The message data structures used for the above protocol are specified in
detail below.
** The Submission Address
The address of the submission file is
#+BEGIN_EXAMPLE
WELLKNOWN/submission-address
#+END_EXAMPLE
The file consists of exactly one line, terminated by a LF, or the
sequence of CR and LF, with the full mail address to be used for
submission of a key to the mail provider. For example the content of the
file may be
#+BEGIN_EXAMPLE
key-submission-example.org@directory.example.org
#+END_EXAMPLE
** The Submission Mail
The mail used to submit a key to the mail provider MUST comply to the
PGP/MIME specification ({{{RFC(3156)}}}, section 7), which states that
the Content-Type must be "application/pgp-keys", there are no required
or optional parameters, and the body part contains the ASCII-armored
transferable Public Key Packets as defined in {{{RFC(4880)}}}, section
11.1.
The mail provider MUST publish a key capable of signing and encryption
for the submission-address in the Web Key Directory or via DANE. The
key to be published MUST be submitted using a PGP/MIME encrypted
message ({{{RFC(3156)}}}, section 4). The message MUST NOT be signed
(because the authenticity of the signing key has not yet been
confirmed). After decryption of the message at the mail provider a
single "application/pgp-keys" part, as specified above, is expected.

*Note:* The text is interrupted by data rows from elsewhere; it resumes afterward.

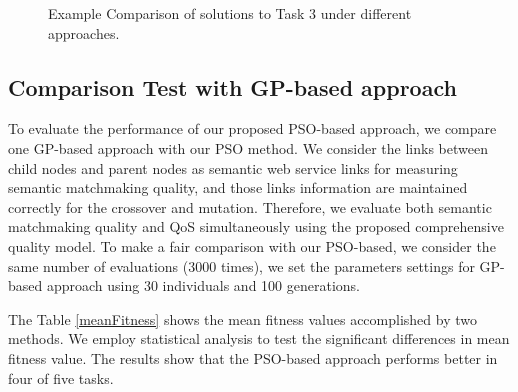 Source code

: \documentclass{IEEEtran}
\begin{document}
\begin{figure}[h]
 \caption{Example Comparison of solutions to Task 3 under different approaches.}
 \label{comparisontest}
\end{figure}

\subsection{Comparison Test with GP-based approach}\label{comparisonTestWithGP}
To evaluate the performance of our proposed PSO-based approach, we compare one GP-based approach  \cite{ma2015hybrid} with our PSO method. We consider the links between child nodes and parent nodes as semantic web service links for measuring  semantic matchmaking quality, and those links information are maintained correctly for the crossover and mutation. Therefore, we evaluate both semantic matchmaking quality and QoS simultaneously using the proposed comprehensive quality model. To make a fair comparison with our PSO-based, we consider the same number of evaluations (3000 times), we set the parameters settings for GP-based approach \cite{ma2015hybrid} using 30 individuals and 100 generations.

The Table \ref{meanFitness} shows the mean fitness values accomplished by two methods. We employ statistical analysis to test the significant differences in mean fitness value.  The results show that the PSO-based approach performs better in four of five tasks.
\end{document}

** The Confirmation Request
The mail provider sends a confirmation mail in response to a received
key publication request. The message MUST be sent from the
submission-address of the mail provider to the mail address extracted
from the target key. The message needs to be a PGP/MIME signed
message using the submission key of the provider for the
signature. The signed message MUST have two parts:
The first part MUST have "text" as its Content-Type and can be used to
explain the purpose of the mail. For example it may point to this RFC
and explain on how to manually perform the protocol.

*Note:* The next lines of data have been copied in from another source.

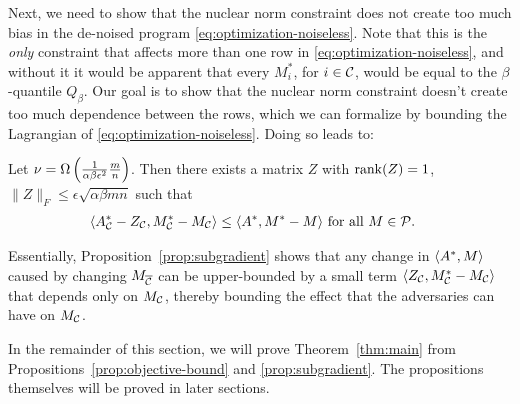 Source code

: Next, we need to show that the nuclear norm constraint does 
not create too much bias in the de-noised program 
\eqref{eq:optimization-noiseless}. Note that this is the \emph{only} constraint 
that affects more than one row in \eqref{eq:optimization-noiseless}, and without 
it it would be apparent that every $M^*_i$, for $i \in \mathcal{C}$, would be equal to the 
$\beta$-quantile $Q_{\beta}$. Our goal is to show that the nuclear norm 
constraint doesn't create too much dependence between the rows, which we can 
formalize by bounding the Lagrangian of \eqref{eq:optimization-noiseless}. 
Doing so leads to:

\begin{proposition}
\label{prop:subgradient}
Let $\nu = \Omega\left( \frac{1}{\alpha\beta\epsilon^2}\frac{m}{n} \right)$. Then there exists a matrix $Z$ with 
$\operatorname{rank}(Z) = 1$, $\|Z\|_F \leq \epsilon \sqrt{\alpha\beta mn}$ such that
\begin{align}
\langle A^*_{\mathcal{C}} - Z_{\mathcal{C}}, M^*_{\mathcal{C}} - M_{\mathcal{C}} \rangle &\leq \langle A^*, M^* - M \rangle \text{ for all $M \in \mathcal{P}$}.
\end{align}
\end{proposition}
Essentially, Proposition~\ref{prop:subgradient} shows that any change in 
$\langle A^*, M \rangle$ caused by changing $M_{\overline{\mathcal{C}}}$ can be upper-bounded 
by a small term $\langle Z_{\mathcal{C}}, M^*_{\mathcal{C}} - M_{\mathcal{C}} \rangle$ that depends only 
on $M_{\mathcal{C}}$, thereby bounding the effect that the adversaries can have 
on $M_{\mathcal{C}}$. 

In the remainder of this section, we will prove Theorem~\ref{thm:main} from Propositions~\ref{prop:objective-bound} 
and \ref{prop:subgradient}. The propositions themselves will be proved in later sections.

The second part MUST have "application/vnd.gnupg.wkd" if the protocol
version of the server is 5 or later; without a known protocol version
or a version less than 5, "application/vnd.gnupg.wks" MUST be used as its
Content-Type and carry an OpenPGP encrypted message in ASCII Armor
format. The message MUST be encrypted to the target key and MUST NOT
be signed. After decryption a text file in the Web Key data format
must be yielded.
That data format consists of name-value pairs with one name-value pair
per LF or CR+LF terminated line. Empty lines are allowed and will be
ignored by the receiver. A colon is used to terminate a name.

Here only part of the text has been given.